On 21st October 2020, Researchers at the Netherlands Cancer Institute used a combination of CT scans and positron emission tomography (PET) scans called PSMA PET-CT to study prostate cancer. Accidentally, they discovered something that made history. It was a new body organ, “INTERSTITIUM.”
Researchers have proposed the name “tubarial glands” for their discovery. But it is not clear if it will classify the glands as a conglomerate of minor glands, an important gland, a separate organ, or a new part of an organ system.
What exactly happened?
Researchers spent their day and night to investigate the side effects of radiation on the head and neck, studying a new type of scan as part of their research work and they found two “unexpected” areas that lit up in the back of the nasopharynx. These areas looked similar to known major salivary glands, which, they believe, is good news for patients with head and neck tumors as radiation oncologists will be able to bypass this area to avoid any complications during treatment.

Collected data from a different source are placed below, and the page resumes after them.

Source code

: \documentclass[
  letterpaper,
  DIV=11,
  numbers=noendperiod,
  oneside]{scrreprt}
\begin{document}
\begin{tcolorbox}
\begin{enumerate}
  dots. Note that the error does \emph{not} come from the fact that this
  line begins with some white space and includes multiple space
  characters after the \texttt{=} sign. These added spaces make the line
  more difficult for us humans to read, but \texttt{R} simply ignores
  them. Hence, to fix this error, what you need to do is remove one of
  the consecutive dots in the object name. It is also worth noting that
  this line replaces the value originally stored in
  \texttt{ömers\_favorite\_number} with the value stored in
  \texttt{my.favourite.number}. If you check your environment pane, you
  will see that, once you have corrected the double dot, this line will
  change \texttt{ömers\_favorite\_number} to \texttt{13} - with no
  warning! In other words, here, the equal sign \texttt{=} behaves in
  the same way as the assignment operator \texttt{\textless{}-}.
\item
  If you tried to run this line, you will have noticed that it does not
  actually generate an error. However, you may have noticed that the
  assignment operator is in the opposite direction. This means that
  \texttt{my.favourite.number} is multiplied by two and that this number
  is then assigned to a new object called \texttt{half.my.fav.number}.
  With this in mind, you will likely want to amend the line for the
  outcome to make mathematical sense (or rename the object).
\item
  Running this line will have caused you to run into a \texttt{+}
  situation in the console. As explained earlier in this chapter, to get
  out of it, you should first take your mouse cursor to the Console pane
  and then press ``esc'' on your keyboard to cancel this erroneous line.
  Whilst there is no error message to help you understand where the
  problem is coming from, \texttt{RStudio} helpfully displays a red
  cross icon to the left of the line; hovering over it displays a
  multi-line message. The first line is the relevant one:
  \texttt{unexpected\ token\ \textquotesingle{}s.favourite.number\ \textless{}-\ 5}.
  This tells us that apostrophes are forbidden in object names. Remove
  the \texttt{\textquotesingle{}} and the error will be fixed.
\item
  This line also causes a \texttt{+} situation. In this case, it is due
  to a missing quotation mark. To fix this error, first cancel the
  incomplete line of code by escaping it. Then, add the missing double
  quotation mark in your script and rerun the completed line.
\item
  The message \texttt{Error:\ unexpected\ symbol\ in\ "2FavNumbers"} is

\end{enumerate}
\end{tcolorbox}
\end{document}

Why are these glands being discovered only now?
Researchers note that these glands’ location is at a poorly accessible anatomical location under the skull base, which is an area and nasal endoscopy can visualize that particular area. It is a bit complicated to find out.
What is the significance of this finding?

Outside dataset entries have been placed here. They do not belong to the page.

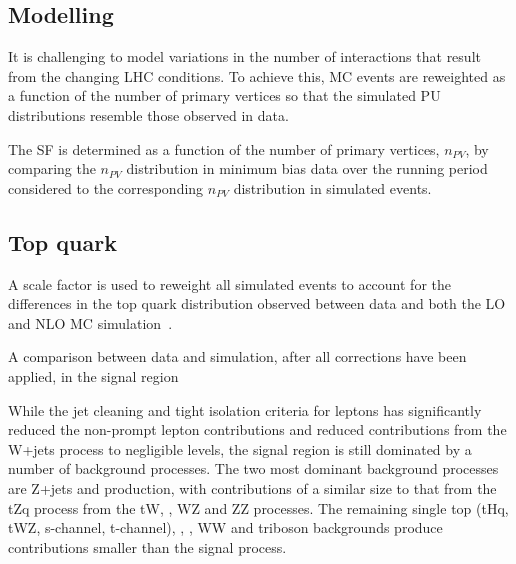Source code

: \subsection{\PU Modelling}\label{subsec:puSF}
It is challenging to model variations in the number of \PU interactions that result from the changing LHC conditions.
To achieve this, MC events are reweighted as a function of the number of primary vertices so that the simulated PU distributions resemble those observed in data.

The \PU SF is determined as a function of the number of primary vertices, $n_{PV}$, by comparing the $n_{PV}$ distribution in minimum bias data over the running period considered to the corresponding $n_{PV}$ distribution in simulated events.

\subsection{Top quark \pt}
A scale factor is used to reweight all simulated \ttbar events to account for the differences in the top quark \pt distribution observed between data and both the LO and NLO MC simulation~\cite{Khachatryan:2015oqa}.

A comparison between data and simulation, after all corrections have been applied, in the signal region 

While the jet cleaning and tight isolation criteria for leptons has significantly reduced the non-prompt lepton contributions and reduced contributions from the W+jets process to negligible levels, the signal region is still dominated by a number of background processes.
The two most dominant background processes are Z+jets and \ttbar production, with contributions of a similar size to that from the tZq process from the tW, \ttbarZ, WZ and ZZ processes.
The remaining single top (tHq, tWZ, s-channel, t-channel), \ttbarW, \ttbarH, WW and triboson backgrounds produce contributions smaller than the signal process.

Researchers believe that their discovery is potentially good news for some cancer patients with head and neck cancers. Initially,Radiation therapy helps the patients who have head and neck cancers and tumors in the tongue or the throat. But it can damage the new salivary glands, which location was unknown.
Now, with their discovery, radiation oncologists will be able to circumvent these areas and protect them from the side effects of radiation, which can lead to complications such as trouble speaking, swallowing, and speaking.